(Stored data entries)
····················

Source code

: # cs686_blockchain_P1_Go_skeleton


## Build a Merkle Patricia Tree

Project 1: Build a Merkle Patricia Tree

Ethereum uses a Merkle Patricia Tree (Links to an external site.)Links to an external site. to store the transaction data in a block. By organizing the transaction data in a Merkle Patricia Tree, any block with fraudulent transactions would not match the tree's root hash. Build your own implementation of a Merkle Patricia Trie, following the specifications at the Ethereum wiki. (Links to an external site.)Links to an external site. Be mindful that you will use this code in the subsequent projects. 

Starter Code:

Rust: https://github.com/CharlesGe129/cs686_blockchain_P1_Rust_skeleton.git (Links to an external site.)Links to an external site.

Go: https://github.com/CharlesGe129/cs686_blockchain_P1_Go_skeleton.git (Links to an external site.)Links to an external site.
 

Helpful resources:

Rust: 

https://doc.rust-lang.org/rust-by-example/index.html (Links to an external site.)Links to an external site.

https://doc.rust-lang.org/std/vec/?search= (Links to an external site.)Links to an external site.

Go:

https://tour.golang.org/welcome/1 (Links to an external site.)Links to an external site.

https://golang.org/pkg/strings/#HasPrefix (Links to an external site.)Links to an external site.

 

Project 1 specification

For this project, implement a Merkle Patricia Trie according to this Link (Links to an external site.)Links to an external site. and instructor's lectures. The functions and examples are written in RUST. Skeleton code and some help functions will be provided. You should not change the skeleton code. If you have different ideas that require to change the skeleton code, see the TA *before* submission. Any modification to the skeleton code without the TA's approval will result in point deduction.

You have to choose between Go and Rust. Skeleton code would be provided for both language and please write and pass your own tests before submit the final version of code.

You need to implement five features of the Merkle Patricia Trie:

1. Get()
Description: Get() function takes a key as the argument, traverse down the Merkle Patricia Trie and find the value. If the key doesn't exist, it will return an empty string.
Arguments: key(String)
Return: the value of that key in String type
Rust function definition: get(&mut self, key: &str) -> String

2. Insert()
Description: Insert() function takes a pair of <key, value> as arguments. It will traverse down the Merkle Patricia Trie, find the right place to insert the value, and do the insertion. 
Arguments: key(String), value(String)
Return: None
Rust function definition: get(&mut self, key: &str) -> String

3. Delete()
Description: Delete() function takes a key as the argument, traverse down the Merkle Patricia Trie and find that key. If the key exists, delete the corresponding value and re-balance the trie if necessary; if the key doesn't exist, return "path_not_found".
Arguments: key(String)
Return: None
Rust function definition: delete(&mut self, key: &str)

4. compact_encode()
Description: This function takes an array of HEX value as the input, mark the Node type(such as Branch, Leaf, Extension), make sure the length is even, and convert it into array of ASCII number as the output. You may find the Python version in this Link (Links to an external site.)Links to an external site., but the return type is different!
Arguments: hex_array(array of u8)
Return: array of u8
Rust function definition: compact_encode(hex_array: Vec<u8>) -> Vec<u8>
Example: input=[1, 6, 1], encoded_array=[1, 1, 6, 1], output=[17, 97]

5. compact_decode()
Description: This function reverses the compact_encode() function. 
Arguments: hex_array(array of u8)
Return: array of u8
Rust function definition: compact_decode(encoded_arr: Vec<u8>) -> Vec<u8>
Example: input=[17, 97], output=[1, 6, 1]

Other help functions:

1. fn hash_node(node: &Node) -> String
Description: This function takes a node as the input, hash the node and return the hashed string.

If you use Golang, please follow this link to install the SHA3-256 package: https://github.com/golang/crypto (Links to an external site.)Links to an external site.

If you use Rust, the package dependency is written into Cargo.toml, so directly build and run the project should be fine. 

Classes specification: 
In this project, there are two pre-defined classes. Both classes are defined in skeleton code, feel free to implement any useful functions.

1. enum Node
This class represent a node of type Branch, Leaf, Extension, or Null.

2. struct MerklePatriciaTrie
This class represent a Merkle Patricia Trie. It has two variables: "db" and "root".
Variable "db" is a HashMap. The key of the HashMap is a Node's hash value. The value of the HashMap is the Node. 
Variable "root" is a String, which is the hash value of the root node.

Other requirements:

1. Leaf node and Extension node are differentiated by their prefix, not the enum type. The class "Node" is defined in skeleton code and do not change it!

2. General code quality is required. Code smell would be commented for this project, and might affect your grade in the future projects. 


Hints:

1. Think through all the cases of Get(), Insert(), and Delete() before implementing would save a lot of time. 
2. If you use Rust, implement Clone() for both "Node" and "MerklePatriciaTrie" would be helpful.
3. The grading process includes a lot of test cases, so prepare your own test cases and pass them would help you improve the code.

····················

◆ Task statement: Would you please repeat exactly the lines above, starting at the line with "Ethereum uses a" and stopping at the line with "https://doc.rust-lang.org/rust-by-example/index.html (Links to", both included?

◆ Finished exercise:
Ethereum uses a Merkle Patricia Tree (Links to an external site.)Links to an external site. to store the transaction data in a block. By organizing the transaction data in a Merkle Patricia Tree, any block with fraudulent transactions would not match the tree's root hash. Build your own implementation of a Merkle Patricia Trie, following the specifications at the Ethereum wiki. (Links to an external site.)Links to an external site. Be mindful that you will use this code in the subsequent projects. 

Starter Code:

Rust: https://github.com/CharlesGe129/cs686_blockchain_P1_Rust_skeleton.git (Links to an external site.)Links to an external site.

Go: https://github.com/CharlesGe129/cs686_blockchain_P1_Go_skeleton.git (Links to an external site.)Links to an external site.
 

Helpful resources:

Rust: 

https://doc.rust-lang.org/rust-by-example/index.html (Links to an external site.)Links to an external site.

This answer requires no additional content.